**Required action**
Transcribe each record word for word. Skip the images.

**Data for processing**

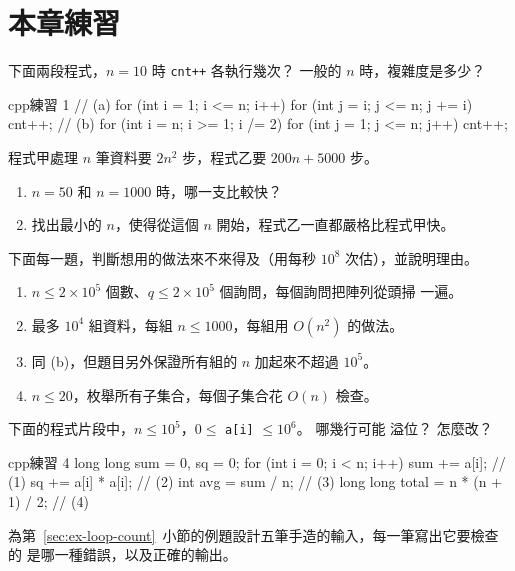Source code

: \section{本章練習}
\label{sec:ch1-exercises}

\begin{drills}[label=drills:ch1]
\item 下面兩段程式，$n = 10$ 時 \texttt{cnt++} 各執行幾次？ 一般的 $n$ 時，複雜度是多少？
\begin{code}{cpp}{練習 1}
// (a)
for (int i = 1; i <= n; i++)
    for (int j = i; j <= n; j += i)
        cnt++;
// (b)
for (int i = n; i >= 1; i /= 2)
    for (int j = 1; j <= n; j++)
        cnt++;
\end{code}

\item 程式甲處理 $n$ 筆資料要 $2n^2$ 步，程式乙要 $200n + 5000$ 步。
\begin{enumerate}
\item $n = 50$ 和 $n = 1000$ 時，哪一支比較快？
\item 找出最小的 $n$，使得從這個 $n$ 開始，程式乙一直都嚴格比程式甲快。
\end{enumerate}

\item 下面每一題，判斷想用的做法來不來得及（用每秒 $10^8$ 次估），並說明理由。
\begin{enumerate}
\item $n \le 2 \times 10^5$ 個數、$q \le 2 \times 10^5$ 個詢問，每個詢問把陣列從頭掃
一遍。
\item 最多 $10^4$ 組資料，每組 $n \le 1000$，每組用 $O(n^2)$ 的做法。
\item 同 (b)，但題目另外保證所有組的 $n$ 加起來不超過 $10^5$。
\item $n \le 20$，枚舉所有子集合，每個子集合花 $O(n)$ 檢查。
\end{enumerate}

\item 下面的程式片段中，$n \le 10^5$，$0 \le$ \texttt{a[i]} $\le 10^6$。 哪幾行可能
溢位？ 怎麼改？
\begin{code}{cpp}{練習 4}
long long sum = 0, sq = 0;
for (int i = 0; i < n; i++) {
    sum += a[i];                       // (1)
    sq += a[i] * a[i];                 // (2)
}
int avg = sum / n;                     // (3)
long long total = n * (n + 1) / 2;     // (4)
\end{code}

\item 為第~\ref{sec:ex-loop-count}~小節的例題設計五筆手造的輸入，每一筆寫出它要檢查的
是哪一種錯誤，以及正確的輸出。
\end{drills}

**Exercise solution**
Source code

: \section{本章練習}
\label{sec:ch1-exercises}

\begin{drills}[label=drills:ch1]
\item 下面兩段程式，$n = 10$ 時 \texttt{cnt++} 各執行幾次？ 一般的 $n$ 時，複雜度是多少？
\begin{code}{cpp}{練習 1}
// (a)
for (int i = 1; i <= n; i++)
    for (int j = i; j <= n; j += i)
        cnt++;
// (b)
for (int i = n; i >= 1; i /= 2)
    for (int j = 1; j <= n; j++)
        cnt++;
\end{code}

\item 程式甲處理 $n$ 筆資料要 $2n^2$ 步，程式乙要 $200n + 5000$ 步。
\begin{enumerate}
\item $n = 50$ 和 $n = 1000$ 時，哪一支比較快？
\item 找出最小的 $n$，使得從這個 $n$ 開始，程式乙一直都嚴格比程式甲快。
\end{enumerate}

\item 下面每一題，判斷想用的做法來不來得及（用每秒 $10^8$ 次估），並說明理由。
\begin{enumerate}
\item $n \le 2 \times 10^5$ 個數、$q \le 2 \times 10^5$ 個詢問，每個詢問把陣列從頭掃
一遍。
\item 最多 $10^4$ 組資料，每組 $n \le 1000$，每組用 $O(n^2)$ 的做法。
\item 同 (b)，但題目另外保證所有組的 $n$ 加起來不超過 $10^5$。
\item $n \le 20$，枚舉所有子集合，每個子集合花 $O(n)$ 檢查。
\end{enumerate}

\item 下面的程式片段中，$n \le 10^5$，$0 \le$ \texttt{a[i]} $\le 10^6$。 哪幾行可能
溢位？ 怎麼改？
\begin{code}{cpp}{練習 4}
long long sum = 0, sq = 0;
for (int i = 0; i < n; i++) {
    sum += a[i];                       // (1)
    sq += a[i] * a[i];                 // (2)
}
int avg = sum / n;                     // (3)
long long total = n * (n + 1) / 2;     // (4)
\end{code}

\item 為第~\ref{sec:ex-loop-count}~小節的例題設計五筆手造的輸入，每一筆寫出它要檢查的
是哪一種錯誤，以及正確的輸出。
\end{drills}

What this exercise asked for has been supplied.